Il y a des sujets vitaux qui touchent au prochain budget, aux questions sécuritaires, au renchérissement de la vie liée au troisième choc pétrolier déjà à nos portes, sujets qui devront être abordés en priorité par tout nouveau gouvernement.

Le choix d’un nouveau Premier ministre répondant aux critères d’éligibilité « constitutionnelle » et politique est une urgence à laquelle la désignation de Madame Michèle Duvivier Pierre-louis semble répondre. Mais, dans ce cas comme dans d’autres, il faut rester prudent en espérant que, « pour le pays et pour nos pères », nous saurons montrer un sens du dépassement de nos intérêts partisans pour avancer sur le terrain de la construction de la nation.

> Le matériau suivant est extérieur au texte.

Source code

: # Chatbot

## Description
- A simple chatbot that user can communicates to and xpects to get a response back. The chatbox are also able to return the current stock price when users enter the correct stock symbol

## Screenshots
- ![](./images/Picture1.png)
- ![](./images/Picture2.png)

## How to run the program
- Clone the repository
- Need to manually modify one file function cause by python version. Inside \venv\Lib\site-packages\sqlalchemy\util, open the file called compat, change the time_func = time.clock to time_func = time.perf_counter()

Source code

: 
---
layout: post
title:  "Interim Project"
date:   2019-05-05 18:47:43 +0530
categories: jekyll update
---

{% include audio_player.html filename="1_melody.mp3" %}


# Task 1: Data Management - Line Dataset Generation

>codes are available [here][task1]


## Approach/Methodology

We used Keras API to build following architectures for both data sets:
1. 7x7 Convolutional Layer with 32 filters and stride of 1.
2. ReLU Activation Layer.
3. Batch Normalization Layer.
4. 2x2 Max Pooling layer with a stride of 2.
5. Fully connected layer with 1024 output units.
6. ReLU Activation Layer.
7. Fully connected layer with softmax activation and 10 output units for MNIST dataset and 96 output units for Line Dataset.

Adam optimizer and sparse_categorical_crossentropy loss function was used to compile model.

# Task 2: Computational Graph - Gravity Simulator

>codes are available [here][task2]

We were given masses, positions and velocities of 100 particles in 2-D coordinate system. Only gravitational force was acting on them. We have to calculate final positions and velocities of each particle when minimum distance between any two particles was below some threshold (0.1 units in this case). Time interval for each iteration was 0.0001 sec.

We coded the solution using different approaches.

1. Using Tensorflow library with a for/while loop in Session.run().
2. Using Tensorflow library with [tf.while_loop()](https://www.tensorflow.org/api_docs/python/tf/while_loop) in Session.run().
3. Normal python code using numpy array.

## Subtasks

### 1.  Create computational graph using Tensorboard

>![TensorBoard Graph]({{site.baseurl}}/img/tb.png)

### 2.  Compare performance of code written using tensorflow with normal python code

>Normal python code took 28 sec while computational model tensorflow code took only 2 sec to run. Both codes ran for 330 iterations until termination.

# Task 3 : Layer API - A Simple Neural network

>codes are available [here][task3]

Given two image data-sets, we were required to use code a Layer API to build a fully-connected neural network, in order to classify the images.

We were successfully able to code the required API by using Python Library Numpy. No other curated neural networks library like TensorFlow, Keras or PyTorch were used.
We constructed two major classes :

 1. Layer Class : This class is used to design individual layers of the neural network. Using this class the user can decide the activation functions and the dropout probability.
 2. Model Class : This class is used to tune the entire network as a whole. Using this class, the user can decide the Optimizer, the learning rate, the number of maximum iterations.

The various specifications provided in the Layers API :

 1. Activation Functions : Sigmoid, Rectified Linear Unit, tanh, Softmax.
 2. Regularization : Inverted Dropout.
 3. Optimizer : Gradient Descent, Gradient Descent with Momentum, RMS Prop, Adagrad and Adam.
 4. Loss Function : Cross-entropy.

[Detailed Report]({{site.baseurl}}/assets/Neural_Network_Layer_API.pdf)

Et répondre ainsi à ces experts réunis aux États-Unis, il y a quelques semaines, autour du thème : « Can Haïti be governed ? » ; « Sure... ».

Il y va de notre intérêt national, malmené depuis deux cents ans, de sortir de la logique d’État failli. Si des étrangers exagèrent, parfois à dessein, notre situation, nous avons tendance à faire l’inverse. Comme ce monsieur bien intentionné qui comparait nos difficultés à former un gouvernement à la situation qui a prévalu en Belgique récemment. Sauf que la détresse sociale n’est pas pareille.

Nous pouvons encore tout de même tirer parti de ce long processus si, bientôt, émerge un nouveau gouvernement pleinement imbu de ses responsabilités avec un chef de gouvernement ayant une longue expérience des questions sociales et surtout conscient de la déchirure qui n’a pas fini de rendre ce peuple exsangue.

Un Parlement puissant, mais non vindicatif, et un Exécutif qui délivre et engage le dialogue permanent avec toutes les composantes sociales, bref, un pays libéré des vieux démons de l’immobilisme, voilà ce que je nous souhaite.